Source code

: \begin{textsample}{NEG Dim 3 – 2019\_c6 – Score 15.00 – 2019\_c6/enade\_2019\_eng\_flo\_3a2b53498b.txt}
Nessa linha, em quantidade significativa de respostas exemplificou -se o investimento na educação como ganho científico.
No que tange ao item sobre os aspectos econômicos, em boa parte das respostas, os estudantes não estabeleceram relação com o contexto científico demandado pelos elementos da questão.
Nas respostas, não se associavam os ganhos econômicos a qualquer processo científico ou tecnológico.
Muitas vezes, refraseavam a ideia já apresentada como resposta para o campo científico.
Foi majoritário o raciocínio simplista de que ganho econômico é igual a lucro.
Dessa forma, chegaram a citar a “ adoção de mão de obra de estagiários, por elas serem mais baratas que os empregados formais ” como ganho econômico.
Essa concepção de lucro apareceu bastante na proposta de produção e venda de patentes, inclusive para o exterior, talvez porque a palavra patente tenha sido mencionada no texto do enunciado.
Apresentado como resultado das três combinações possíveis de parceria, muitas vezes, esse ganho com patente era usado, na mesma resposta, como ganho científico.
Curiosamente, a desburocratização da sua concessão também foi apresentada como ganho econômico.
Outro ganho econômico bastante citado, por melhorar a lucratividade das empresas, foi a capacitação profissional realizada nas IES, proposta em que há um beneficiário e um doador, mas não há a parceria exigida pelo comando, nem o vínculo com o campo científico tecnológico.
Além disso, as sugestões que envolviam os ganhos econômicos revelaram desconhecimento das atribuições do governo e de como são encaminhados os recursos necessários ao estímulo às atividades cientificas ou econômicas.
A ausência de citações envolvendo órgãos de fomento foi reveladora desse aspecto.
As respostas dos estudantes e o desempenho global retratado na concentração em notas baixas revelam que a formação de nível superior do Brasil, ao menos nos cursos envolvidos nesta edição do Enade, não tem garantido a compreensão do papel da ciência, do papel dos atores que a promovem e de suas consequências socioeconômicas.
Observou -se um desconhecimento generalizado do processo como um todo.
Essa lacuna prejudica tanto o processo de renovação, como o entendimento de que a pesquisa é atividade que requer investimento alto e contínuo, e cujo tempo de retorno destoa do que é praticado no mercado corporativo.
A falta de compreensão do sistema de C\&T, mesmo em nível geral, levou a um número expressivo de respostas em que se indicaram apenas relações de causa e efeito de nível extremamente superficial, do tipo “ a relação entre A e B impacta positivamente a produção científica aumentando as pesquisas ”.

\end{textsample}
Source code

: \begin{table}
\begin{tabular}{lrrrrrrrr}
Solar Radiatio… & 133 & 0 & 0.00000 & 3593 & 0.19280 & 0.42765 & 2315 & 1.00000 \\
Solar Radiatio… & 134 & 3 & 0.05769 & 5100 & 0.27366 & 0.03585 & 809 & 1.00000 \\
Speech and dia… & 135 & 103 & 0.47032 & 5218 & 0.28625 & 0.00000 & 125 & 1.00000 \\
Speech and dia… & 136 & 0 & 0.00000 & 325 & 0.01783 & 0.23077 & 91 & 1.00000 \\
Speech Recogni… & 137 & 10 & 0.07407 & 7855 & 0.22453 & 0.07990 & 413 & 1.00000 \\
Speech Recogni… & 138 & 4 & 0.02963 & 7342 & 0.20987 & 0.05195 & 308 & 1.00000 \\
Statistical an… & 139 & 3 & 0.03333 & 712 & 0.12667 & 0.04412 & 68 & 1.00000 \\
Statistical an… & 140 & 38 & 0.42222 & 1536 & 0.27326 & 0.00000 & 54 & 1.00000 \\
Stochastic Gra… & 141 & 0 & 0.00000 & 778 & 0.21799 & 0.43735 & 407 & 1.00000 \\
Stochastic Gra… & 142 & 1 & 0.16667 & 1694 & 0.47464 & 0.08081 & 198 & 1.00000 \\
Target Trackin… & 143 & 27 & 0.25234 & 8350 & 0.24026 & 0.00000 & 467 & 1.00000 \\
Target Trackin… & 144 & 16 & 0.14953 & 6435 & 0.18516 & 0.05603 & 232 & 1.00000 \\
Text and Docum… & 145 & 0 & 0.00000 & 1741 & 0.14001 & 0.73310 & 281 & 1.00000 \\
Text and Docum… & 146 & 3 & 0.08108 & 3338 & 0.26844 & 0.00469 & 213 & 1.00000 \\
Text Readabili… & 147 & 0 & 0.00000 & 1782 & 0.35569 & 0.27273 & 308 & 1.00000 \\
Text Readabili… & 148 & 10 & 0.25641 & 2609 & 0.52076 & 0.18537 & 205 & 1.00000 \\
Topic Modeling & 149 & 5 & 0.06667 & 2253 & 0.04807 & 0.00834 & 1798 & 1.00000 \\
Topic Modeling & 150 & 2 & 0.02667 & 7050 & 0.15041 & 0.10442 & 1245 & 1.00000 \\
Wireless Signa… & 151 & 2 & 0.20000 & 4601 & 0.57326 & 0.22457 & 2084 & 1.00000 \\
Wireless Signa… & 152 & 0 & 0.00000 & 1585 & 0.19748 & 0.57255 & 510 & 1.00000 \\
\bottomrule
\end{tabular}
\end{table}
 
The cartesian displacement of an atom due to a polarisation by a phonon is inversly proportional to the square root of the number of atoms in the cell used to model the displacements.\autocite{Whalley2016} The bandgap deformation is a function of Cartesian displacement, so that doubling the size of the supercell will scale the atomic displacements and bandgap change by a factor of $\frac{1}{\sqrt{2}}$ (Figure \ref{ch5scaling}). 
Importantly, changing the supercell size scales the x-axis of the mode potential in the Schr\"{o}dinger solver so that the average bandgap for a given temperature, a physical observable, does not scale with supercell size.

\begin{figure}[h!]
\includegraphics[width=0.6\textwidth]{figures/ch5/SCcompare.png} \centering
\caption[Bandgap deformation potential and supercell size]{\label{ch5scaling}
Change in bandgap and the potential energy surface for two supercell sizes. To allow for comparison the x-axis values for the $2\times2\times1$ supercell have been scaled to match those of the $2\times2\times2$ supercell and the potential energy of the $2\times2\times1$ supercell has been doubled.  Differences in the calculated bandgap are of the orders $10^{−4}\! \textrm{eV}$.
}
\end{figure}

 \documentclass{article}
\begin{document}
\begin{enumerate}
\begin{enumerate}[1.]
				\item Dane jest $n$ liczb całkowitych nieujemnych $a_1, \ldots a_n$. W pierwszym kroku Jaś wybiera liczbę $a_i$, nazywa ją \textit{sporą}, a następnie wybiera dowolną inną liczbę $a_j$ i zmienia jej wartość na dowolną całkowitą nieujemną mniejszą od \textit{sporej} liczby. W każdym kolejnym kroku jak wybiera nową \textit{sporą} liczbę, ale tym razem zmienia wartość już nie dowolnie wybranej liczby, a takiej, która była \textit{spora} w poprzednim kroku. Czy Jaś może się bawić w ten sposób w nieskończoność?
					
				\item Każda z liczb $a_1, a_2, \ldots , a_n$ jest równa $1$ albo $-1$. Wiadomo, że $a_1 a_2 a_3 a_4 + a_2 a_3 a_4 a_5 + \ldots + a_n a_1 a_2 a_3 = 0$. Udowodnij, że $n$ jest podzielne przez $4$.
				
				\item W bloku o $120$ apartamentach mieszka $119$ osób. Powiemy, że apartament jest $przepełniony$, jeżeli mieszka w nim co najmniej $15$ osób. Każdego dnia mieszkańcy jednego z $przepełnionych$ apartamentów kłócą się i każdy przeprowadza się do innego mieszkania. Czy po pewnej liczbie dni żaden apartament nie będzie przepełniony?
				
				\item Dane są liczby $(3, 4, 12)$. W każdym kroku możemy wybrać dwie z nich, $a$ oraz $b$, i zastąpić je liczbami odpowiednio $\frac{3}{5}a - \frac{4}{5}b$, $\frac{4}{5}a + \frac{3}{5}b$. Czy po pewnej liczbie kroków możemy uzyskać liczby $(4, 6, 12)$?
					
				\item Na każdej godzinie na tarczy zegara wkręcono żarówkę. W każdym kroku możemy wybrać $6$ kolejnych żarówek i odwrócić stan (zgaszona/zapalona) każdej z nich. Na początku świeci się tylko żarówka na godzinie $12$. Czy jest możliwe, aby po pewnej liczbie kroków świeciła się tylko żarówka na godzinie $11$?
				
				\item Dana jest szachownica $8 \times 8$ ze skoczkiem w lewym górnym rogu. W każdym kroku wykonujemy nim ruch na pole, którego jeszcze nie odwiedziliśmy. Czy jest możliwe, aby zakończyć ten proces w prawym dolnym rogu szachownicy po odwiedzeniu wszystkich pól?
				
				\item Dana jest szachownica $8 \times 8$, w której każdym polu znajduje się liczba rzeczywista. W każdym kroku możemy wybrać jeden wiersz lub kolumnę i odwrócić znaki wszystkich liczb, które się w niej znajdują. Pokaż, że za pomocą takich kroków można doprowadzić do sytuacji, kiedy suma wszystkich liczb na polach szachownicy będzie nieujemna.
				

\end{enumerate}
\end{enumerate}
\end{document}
-.-.-
**EXERCISE PROMPT:** Transcribe the listing above line for line, from the first line to the line containing "Nessa linha, em", inclusive, with no other lines.

**SOLVED EXERCISE:**
Source code

: \begin{textsample}{NEG Dim 3 – 2019\_c6 – Score 15.00 – 2019\_c6/enade\_2019\_eng\_flo\_3a2b53498b.txt}
Nessa linha, em quantidade significativa de respostas exemplificou -se o investimento na educação como ganho científico.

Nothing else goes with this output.